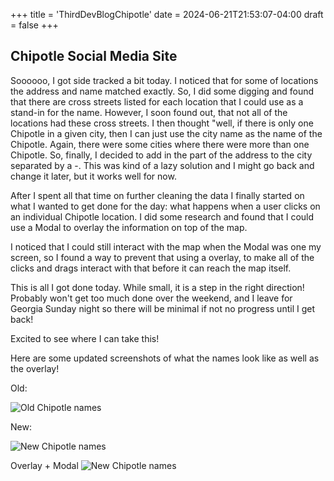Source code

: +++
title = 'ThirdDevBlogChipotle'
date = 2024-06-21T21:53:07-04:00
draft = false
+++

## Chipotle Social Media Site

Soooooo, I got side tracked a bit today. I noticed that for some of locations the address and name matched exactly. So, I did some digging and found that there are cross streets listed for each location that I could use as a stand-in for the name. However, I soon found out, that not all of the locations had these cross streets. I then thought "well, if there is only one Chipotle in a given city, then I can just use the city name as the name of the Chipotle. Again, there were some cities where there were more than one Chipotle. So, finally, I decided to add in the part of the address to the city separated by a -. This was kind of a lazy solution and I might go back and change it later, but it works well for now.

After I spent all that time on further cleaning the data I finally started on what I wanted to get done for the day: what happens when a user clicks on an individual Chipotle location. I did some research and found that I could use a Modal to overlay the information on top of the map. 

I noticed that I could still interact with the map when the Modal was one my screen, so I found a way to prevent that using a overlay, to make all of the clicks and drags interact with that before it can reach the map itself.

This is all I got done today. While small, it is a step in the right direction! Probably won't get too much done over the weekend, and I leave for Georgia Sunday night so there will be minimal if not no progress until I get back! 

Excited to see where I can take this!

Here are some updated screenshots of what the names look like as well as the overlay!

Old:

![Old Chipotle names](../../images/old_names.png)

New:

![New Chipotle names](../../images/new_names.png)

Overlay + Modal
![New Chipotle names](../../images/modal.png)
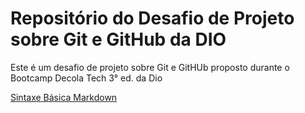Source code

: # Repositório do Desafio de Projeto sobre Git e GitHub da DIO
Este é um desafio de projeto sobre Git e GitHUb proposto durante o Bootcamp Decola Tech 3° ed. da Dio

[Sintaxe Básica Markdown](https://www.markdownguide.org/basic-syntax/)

· · · · · · ·

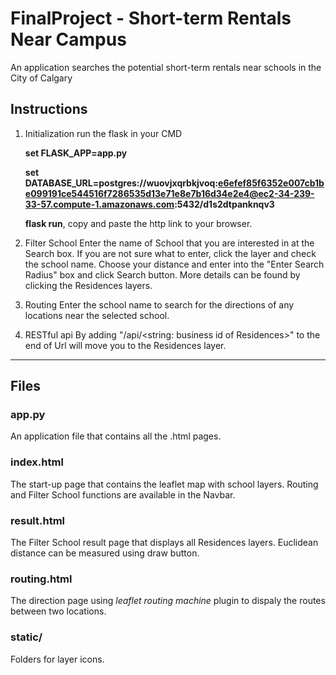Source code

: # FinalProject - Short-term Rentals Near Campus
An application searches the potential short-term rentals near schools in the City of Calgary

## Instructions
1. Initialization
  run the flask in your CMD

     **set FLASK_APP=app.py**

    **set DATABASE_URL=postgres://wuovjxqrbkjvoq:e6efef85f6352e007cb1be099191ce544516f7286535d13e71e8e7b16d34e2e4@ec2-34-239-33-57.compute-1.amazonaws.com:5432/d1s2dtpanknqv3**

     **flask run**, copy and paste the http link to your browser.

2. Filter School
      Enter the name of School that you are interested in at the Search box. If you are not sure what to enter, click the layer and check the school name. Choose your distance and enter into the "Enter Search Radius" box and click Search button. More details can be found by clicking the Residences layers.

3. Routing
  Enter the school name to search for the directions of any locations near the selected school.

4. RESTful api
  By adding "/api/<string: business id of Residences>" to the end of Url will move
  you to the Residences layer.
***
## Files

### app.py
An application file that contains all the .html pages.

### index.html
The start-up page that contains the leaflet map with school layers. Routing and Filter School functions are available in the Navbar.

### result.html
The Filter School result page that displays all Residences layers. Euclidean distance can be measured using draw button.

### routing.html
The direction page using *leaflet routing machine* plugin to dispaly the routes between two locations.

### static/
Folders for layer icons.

· · · · · · ·

Task brief.
Repeat the entries above verbatim, but only from the line that has "Soooooo, I got" down to the line that has "I noticed that I", inclusive.

Task result.
Soooooo, I got side tracked a bit today. I noticed that for some of locations the address and name matched exactly. So, I did some digging and found that there are cross streets listed for each location that I could use as a stand-in for the name. However, I soon found out, that not all of the locations had these cross streets. I then thought "well, if there is only one Chipotle in a given city, then I can just use the city name as the name of the Chipotle. Again, there were some cities where there were more than one Chipotle. So, finally, I decided to add in the part of the address to the city separated by a -. This was kind of a lazy solution and I might go back and change it later, but it works well for now.

After I spent all that time on further cleaning the data I finally started on what I wanted to get done for the day: what happens when a user clicks on an individual Chipotle location. I did some research and found that I could use a Modal to overlay the information on top of the map. 

I noticed that I could still interact with the map when the Modal was one my screen, so I found a way to prevent that using a overlay, to make all of the clicks and drags interact with that before it can reach the map itself.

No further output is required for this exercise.